Tentu, setiap laporan publik mesti berdasarkan fakta dan bukti-bukti yang jelas. Pelapor mesti mengikuti aturan dan standar operasional serta mekanisme pelaporan. Hal ini sangat penting demi melindungi hak-hak terlapor dan pelapor itu sendiri. Thus, atas setiap laporan, Panwaslu mesti memeriksa dan menyikapinya secara bijaksana.
Kebijaksaan keputusan Panwaslu merti mencerminkan ketertiban hukum (rechtsorde, legal order) dan prinsip demokrasi. Artinya, keputusan Panwaslu atas laporan publik harus konsisten dan sesuai dengan regulasi dan tidak melukai prinsip-prinsip demokrasi.

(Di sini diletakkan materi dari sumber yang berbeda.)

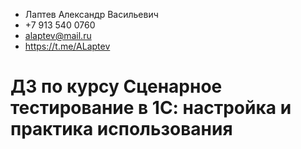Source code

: - Лаптев Александр Васильевич
- +7 913 540 0760
- alaptev@mail.ru
- https://t.me/ALaptev

# ДЗ по курсу Сценарное тестирование в 1С: настройка и практика использования 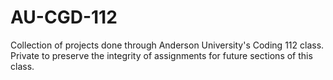 # AU-CGD-112
Collection of projects done through Anderson University's Coding 112 class. Private to preserve the integrity of assignments for future sections of this class.
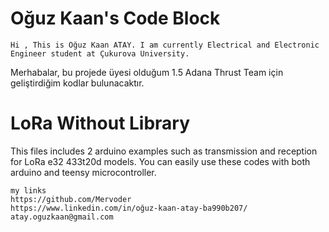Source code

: # Oğuz Kaan's Code Block                           	

	Hi , This is Oğuz Kaan ATAY. I am currently Electrical and Electronic Engineer student at Çukurova University. 
Merhabalar, bu projede üyesi olduğum 1.5 Adana Thrust Team için geliştirdiğim kodlar bulunacaktır.

# LoRa Without Library 
This files includes 2 arduino examples such as transmission and reception  for LoRa e32 433t20d models. 
You can easily use these codes with both arduino and teensy microcontroller.

	my links
	https://github.com/Mervoder
	https://www.linkedin.com/in/oğuz-kaan-atay-ba990b207/
	atay.oguzkaan@gmail.com
	
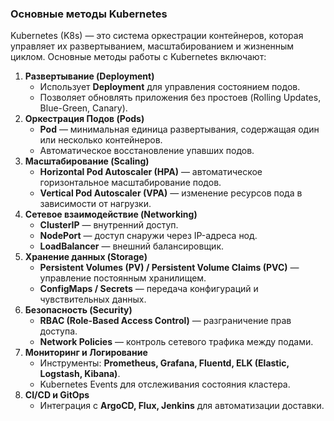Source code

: ### **Основные методы Kubernetes**

Kubernetes (K8s) — это система оркестрации контейнеров, которая управляет их развертыванием, масштабированием и жизненным циклом. Основные методы работы с Kubernetes включают:

1. **Развертывание (Deployment)**
   * Использует **Deployment** для управления состоянием подов.
   * Позволяет обновлять приложения без простоев (Rolling Updates, Blue-Green, Canary).
2. **Оркестрация Подов (Pods)**
   * **Pod** — минимальная единица развертывания, содержащая один или несколько контейнеров.
   * Автоматическое восстановление упавших подов.
3. **Масштабирование (Scaling)**
   * **Horizontal Pod Autoscaler (HPA)** — автоматическое горизонтальное масштабирование подов.
   * **Vertical Pod Autoscaler (VPA)** — изменение ресурсов пода в зависимости от нагрузки.
4. **Сетевое взаимодействие (Networking)**
   * **ClusterIP** — внутренний доступ.
   * **NodePort** — доступ снаружи через IP-адреса нод.
   * **LoadBalancer** — внешний балансировщик.
5. **Хранение данных (Storage)**
   * **Persistent Volumes (PV) / Persistent Volume Claims (PVC)** — управление постоянным хранилищем.
   * **ConfigMaps / Secrets** — передача конфигураций и чувствительных данных.
6. **Безопасность (Security)**
   * **RBAC (Role-Based Access Control)** — разграничение прав доступа.
   * **Network Policies** — контроль сетевого трафика между подами.
7. **Мониторинг и Логирование**
   * Инструменты: **Prometheus, Grafana, Fluentd, ELK (Elastic, Logstash, Kibana)**.
   * Kubernetes Events для отслеживания состояния кластера.
8. **CI/CD и GitOps**
   * Интеграция с **ArgoCD, Flux, Jenkins** для автоматизации доставки.
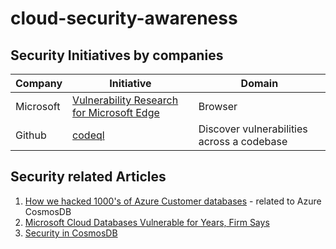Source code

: # cloud-security-awareness


## Security Initiatives by companies



| Company         | Initiative                                          | Domain                              |
| --------------- | ------------------------------------------------------------ | ---------------------------------- |
| Microsoft      | [Vulnerability Research for Microsoft Edge](https://microsoftedge.github.io/edgevr/) | Browser |
| Github      | [codeql](https://github.com/github/codeql) | Discover vulnerabilities across a codebase |

## Security related Articles

1. [How we hacked 1000's of Azure Customer databases](https://www.wiz.io/blog/chaosdb-how-we-hacked-thousands-of-azure-customers-databases) - related to Azure CosmosDB
2. [Microsoft Cloud Databases Vulnerable for Years, Firm Says](https://www.bloomberg.com/news/articles/2021-08-27/microsoft-cloud-databases-vulnerable-for-years-researchers-say?sref=ExbtjcSG)
3. [Security in CosmosDB](https://docs.microsoft.com/en-gb/azure/cosmos-db/database-security#primary-keys)
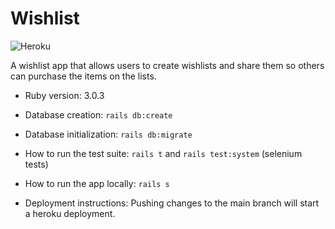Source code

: # Wishlist

![Heroku](https://pyheroku-badge.herokuapp.com/?app=gary287-wishlist&style=flat)


A wishlist app that allows users to create wishlists and share them so others can purchase the items on the lists.

* Ruby version: 3.0.3

* Database creation: `rails db:create`

* Database initialization: `rails db:migrate`

* How to run the test suite: `rails t` and `rails test:system` (selenium tests)

* How to run the app locally: `rails s`

* Deployment instructions: Pushing changes to the main branch will start a heroku deployment.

Akhirnya, demi terjaminnya penyelenggaraan Pemilu 2018 (Pilkada dan Pilgub), kita perlu memberi apresiasi setinggi-tingginya kepada komisioner Panwaslu. Mereka telah dipilih, mereka pasti berkualitas dan berintegritas. Partisipasi publik dalam proses demokrasi Pemimu juga adalah bentuk dukungan terhadap lembaga Penyelenggara Pemilu. Bersama Panwaslu kita dukung Pilkada yang demokratis. Salam Awas!